▸ Stored data
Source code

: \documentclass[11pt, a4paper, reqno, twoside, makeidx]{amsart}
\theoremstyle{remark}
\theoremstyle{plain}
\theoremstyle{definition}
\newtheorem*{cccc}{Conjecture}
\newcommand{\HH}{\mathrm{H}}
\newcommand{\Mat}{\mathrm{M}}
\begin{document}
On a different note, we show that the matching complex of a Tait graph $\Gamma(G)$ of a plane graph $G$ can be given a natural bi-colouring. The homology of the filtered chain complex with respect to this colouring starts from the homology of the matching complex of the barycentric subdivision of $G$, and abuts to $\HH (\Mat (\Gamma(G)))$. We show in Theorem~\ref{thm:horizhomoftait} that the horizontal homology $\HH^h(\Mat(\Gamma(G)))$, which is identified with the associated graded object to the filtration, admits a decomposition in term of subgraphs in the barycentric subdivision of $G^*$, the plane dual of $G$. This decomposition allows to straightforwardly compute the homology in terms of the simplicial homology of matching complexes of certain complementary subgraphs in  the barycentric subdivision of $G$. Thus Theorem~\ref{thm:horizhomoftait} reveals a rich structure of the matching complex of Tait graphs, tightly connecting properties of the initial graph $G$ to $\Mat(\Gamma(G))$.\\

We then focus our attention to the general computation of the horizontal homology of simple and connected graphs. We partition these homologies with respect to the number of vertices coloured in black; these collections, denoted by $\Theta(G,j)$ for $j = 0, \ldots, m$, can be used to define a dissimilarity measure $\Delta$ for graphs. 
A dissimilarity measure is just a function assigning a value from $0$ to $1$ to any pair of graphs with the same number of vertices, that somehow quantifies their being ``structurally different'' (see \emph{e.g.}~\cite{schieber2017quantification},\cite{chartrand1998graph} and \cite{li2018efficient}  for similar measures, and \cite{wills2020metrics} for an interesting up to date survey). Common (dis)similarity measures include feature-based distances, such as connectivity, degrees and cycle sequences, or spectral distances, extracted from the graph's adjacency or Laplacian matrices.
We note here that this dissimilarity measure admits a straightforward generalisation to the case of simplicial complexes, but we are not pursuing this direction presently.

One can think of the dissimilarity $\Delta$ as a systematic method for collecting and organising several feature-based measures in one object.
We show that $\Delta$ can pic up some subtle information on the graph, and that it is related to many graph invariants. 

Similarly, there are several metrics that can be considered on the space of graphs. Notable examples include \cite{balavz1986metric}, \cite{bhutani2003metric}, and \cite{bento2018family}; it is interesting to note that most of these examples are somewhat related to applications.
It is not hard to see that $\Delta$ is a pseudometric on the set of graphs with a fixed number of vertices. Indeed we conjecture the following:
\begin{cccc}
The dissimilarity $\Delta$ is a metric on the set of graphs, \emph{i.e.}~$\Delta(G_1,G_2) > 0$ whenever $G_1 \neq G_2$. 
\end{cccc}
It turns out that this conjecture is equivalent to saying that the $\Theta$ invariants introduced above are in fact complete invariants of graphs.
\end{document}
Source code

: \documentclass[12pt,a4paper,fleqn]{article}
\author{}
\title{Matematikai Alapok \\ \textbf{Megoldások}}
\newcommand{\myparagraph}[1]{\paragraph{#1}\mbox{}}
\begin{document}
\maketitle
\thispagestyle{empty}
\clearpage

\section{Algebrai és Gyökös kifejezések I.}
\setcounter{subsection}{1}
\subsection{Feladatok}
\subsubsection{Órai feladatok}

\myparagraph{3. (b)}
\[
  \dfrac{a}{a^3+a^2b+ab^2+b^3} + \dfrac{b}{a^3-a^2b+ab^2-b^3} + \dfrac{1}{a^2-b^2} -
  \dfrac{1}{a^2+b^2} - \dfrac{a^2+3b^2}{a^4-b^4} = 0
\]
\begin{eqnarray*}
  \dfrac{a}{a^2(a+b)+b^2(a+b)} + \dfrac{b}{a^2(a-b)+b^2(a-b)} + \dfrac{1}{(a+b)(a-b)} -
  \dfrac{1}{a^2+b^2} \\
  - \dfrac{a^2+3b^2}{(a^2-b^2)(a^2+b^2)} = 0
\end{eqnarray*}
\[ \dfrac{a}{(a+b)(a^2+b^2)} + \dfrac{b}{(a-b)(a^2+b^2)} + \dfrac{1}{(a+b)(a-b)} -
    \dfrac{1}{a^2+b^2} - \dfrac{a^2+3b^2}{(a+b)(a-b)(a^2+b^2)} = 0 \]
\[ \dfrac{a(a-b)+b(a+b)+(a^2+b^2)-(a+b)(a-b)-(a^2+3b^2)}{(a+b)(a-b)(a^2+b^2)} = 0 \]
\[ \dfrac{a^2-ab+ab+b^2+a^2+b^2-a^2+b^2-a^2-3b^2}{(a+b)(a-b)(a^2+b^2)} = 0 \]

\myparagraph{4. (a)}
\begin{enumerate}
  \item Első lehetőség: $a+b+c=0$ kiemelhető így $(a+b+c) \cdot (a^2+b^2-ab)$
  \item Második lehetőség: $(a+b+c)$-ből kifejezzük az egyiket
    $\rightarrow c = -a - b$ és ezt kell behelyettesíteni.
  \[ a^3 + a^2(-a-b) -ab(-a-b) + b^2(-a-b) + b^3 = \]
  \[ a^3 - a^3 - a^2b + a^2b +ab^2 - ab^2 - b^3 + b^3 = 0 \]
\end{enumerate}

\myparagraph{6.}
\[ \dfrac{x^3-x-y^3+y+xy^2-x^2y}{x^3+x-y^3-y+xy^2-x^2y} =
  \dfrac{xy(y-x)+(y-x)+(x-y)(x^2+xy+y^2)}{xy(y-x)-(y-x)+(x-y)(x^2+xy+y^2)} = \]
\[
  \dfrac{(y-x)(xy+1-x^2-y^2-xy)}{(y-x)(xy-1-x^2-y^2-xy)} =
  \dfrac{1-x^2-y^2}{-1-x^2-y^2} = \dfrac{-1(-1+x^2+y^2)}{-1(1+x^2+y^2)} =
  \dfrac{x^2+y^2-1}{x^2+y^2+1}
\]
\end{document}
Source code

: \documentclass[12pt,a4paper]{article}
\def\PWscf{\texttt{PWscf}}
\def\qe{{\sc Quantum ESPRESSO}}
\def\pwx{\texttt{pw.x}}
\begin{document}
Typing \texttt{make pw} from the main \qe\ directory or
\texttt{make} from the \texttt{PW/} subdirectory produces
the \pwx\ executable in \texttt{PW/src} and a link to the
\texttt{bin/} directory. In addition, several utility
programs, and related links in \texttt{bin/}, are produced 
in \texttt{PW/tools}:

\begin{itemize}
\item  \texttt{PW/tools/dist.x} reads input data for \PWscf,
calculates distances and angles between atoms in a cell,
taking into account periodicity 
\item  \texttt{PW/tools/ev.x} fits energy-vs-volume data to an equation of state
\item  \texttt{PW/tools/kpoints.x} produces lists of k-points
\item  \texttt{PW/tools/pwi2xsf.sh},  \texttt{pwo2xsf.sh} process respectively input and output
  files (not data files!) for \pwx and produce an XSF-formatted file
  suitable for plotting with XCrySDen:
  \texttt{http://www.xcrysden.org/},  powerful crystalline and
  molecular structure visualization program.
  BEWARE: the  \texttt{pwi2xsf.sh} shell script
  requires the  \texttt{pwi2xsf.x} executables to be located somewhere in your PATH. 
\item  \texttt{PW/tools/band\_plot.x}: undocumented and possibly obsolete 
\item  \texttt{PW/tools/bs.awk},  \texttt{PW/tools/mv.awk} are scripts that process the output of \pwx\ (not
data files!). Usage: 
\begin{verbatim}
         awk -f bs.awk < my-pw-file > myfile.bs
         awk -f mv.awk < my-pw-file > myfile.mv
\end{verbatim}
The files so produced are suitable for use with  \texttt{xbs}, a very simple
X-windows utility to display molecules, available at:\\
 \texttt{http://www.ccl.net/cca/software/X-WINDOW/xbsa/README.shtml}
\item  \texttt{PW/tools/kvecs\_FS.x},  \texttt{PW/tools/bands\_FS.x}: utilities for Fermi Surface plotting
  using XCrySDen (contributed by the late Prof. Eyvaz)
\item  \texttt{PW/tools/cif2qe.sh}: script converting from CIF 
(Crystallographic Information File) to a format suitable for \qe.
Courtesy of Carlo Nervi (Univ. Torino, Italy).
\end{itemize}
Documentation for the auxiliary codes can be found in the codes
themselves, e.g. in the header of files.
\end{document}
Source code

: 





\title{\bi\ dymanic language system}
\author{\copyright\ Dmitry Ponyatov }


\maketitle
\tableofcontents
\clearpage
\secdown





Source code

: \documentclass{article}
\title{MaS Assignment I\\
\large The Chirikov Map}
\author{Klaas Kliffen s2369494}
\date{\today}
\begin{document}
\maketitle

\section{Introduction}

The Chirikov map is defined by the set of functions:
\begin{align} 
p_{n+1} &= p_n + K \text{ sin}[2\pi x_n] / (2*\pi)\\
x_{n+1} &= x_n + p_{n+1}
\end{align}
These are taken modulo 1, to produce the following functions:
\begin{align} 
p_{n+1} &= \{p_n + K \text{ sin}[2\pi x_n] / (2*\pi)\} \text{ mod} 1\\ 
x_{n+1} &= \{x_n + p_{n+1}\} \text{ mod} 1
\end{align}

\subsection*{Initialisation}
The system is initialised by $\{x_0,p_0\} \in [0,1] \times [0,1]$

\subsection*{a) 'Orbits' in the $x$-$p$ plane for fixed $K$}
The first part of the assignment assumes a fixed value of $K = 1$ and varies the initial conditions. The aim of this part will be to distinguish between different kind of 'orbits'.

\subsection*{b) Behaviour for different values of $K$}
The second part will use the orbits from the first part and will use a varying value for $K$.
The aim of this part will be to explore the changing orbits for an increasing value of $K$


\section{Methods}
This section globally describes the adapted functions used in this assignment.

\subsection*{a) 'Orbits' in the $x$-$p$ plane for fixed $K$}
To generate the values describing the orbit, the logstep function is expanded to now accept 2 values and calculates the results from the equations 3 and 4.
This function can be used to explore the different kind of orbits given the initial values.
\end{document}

▸ REQUIRED ACTION
Could you retype exactly the lines from the first one of the records through the line containing "A dissimilarity measure is", both included, and nothing more?

▸ WRITTEN RESPONSE
Source code

: \documentclass[11pt, a4paper, reqno, twoside, makeidx]{amsart}
\theoremstyle{remark}
\theoremstyle{plain}
\theoremstyle{definition}
\newtheorem*{cccc}{Conjecture}
\newcommand{\HH}{\mathrm{H}}
\newcommand{\Mat}{\mathrm{M}}
\begin{document}
On a different note, we show that the matching complex of a Tait graph $\Gamma(G)$ of a plane graph $G$ can be given a natural bi-colouring. The homology of the filtered chain complex with respect to this colouring starts from the homology of the matching complex of the barycentric subdivision of $G$, and abuts to $\HH (\Mat (\Gamma(G)))$. We show in Theorem~\ref{thm:horizhomoftait} that the horizontal homology $\HH^h(\Mat(\Gamma(G)))$, which is identified with the associated graded object to the filtration, admits a decomposition in term of subgraphs in the barycentric subdivision of $G^*$, the plane dual of $G$. This decomposition allows to straightforwardly compute the homology in terms of the simplicial homology of matching complexes of certain complementary subgraphs in  the barycentric subdivision of $G$. Thus Theorem~\ref{thm:horizhomoftait} reveals a rich structure of the matching complex of Tait graphs, tightly connecting properties of the initial graph $G$ to $\Mat(\Gamma(G))$.\\

We then focus our attention to the general computation of the horizontal homology of simple and connected graphs. We partition these homologies with respect to the number of vertices coloured in black; these collections, denoted by $\Theta(G,j)$ for $j = 0, \ldots, m$, can be used to define a dissimilarity measure $\Delta$ for graphs. 
A dissimilarity measure is just a function assigning a value from $0$ to $1$ to any pair of graphs with the same number of vertices, that somehow quantifies their being ``structurally different'' (see \emph{e.g.}~\cite{schieber2017quantification},\cite{chartrand1998graph} and \cite{li2018efficient}  for similar measures, and \cite{wills2020metrics} for an interesting up to date survey). Common (dis)similarity measures include feature-based distances, such as connectivity, degrees and cycle sequences, or spectral distances, extracted from the graph's adjacency or Laplacian matrices.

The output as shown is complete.